As clashes continue between Islamic State (IS) gunmen and Iraqi security forces in Iraq's beleaguered Anbar province, the chairman of Anbar's provincial council Sabah Karhout has called on the United States and its allies to carry out fresh air strikes against the militant group.
Karhout said on December 19 that there had been no U.S.-led air strikes in Anbar for four days.
The Anbar provincial council leader urged the United States and its allies to intensify their sorties over the province and to increase the number of targets. The last air strike had been carried out on December 15, he said.
Islamic State militants have deployed around the township of Baghdadi between Hit and Haditha in western Anbar, security sources said, according to Alsumaria news.

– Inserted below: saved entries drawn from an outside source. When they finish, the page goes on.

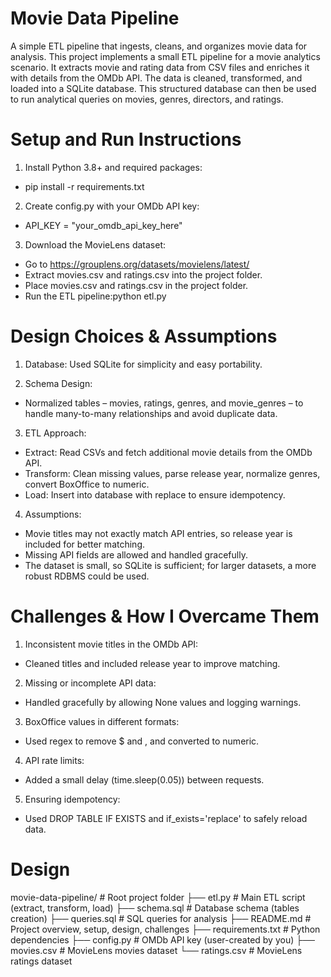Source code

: # Movie Data Pipeline

A simple ETL pipeline that ingests, cleans, and organizes movie data for analysis.
This project implements a small ETL pipeline for a movie analytics scenario.
It extracts movie and rating data from CSV files and enriches it with details from the OMDb API.
The data is cleaned, transformed, and loaded into a SQLite database.
This structured database can then be used to run analytical queries on movies, genres, directors, and ratings.

# Setup and Run Instructions

1. Install Python 3.8+ and required packages:
  * pip install -r requirements.txt

2. Create config.py with your OMDb API key:
  * API_KEY = "your_omdb_api_key_here"

3. Download the MovieLens dataset:
  * Go to https://grouplens.org/datasets/movielens/latest/
  * Extract movies.csv and ratings.csv into the project folder.
  * Place movies.csv and ratings.csv in the project folder.
  * Run the ETL pipeline:python etl.py

# Design Choices & Assumptions

1. Database: Used SQLite for simplicity and easy portability.

2. Schema Design: 
  * Normalized tables – movies, ratings, genres, and movie_genres – to handle many-to-many relationships and avoid duplicate data.

3. ETL Approach:
  * Extract: Read CSVs and fetch additional movie details from the OMDb API.
  * Transform: Clean missing values, parse release year, normalize genres, convert BoxOffice to numeric.
  * Load: Insert into database with replace to ensure idempotency.

4. Assumptions:
  * Movie titles may not exactly match API entries, so release year is included for better matching.
  * Missing API fields are allowed and handled gracefully.
  * The dataset is small, so SQLite is sufficient; for larger datasets, a more robust RDBMS could be used.

# Challenges & How I Overcame Them
1. Inconsistent movie titles in the OMDb API: 
  * Cleaned titles and included release year to improve matching.

2. Missing or incomplete API data: 
  * Handled gracefully by allowing None values and logging warnings.

3. BoxOffice values in different formats: 
  * Used regex to remove $ and , and converted to numeric.

4. API rate limits: 
  * Added a small delay (time.sleep(0.05)) between requests.

5. Ensuring idempotency: 
  * Used DROP TABLE IF EXISTS and if_exists='replace' to safely reload data.  

# Design
movie-data-pipeline/           # Root project folder
├── etl.py                     # Main ETL script (extract, transform, load)
├── schema.sql                  # Database schema (tables creation)
├── queries.sql                 # SQL queries for analysis
├── README.md                   # Project overview, setup, design, challenges
├── requirements.txt            # Python dependencies
├── config.py                   # OMDb API key (user-created by you)
├── movies.csv                  # MovieLens movies dataset
└── ratings.csv                 # MovieLens ratings dataset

Baghdadi is completely blockaded by Islamic State gunmen. Three small children have died because there is no more baby milk available in the town, an RFE/RL correspondent in Iraq reported on December 18.
The correspondent also reported that U.S. military officers and consultants are advising local security forces from the Ayn al-Asad base in Baghdadi.
A BBC journalist who reported from Ayn al-Asad on December 19 noted that the base is completely surrounded by Islamic State militants and that as many as 15 villages surrounding the base have recently been overrun by the gunmen.
A soldier from the Iraqi 7th Division blamed the lack of aerial cover from the U.S.-led coalition for the losses.
"What we need are helicopters and combat aircraft. I don't know why the planes didn't come. They're saying the conditions are wrong, but the weather is fine now. In two days, there wasn't a single air strike," the soldier, named as Pt. Karar Hadi, told the BBC.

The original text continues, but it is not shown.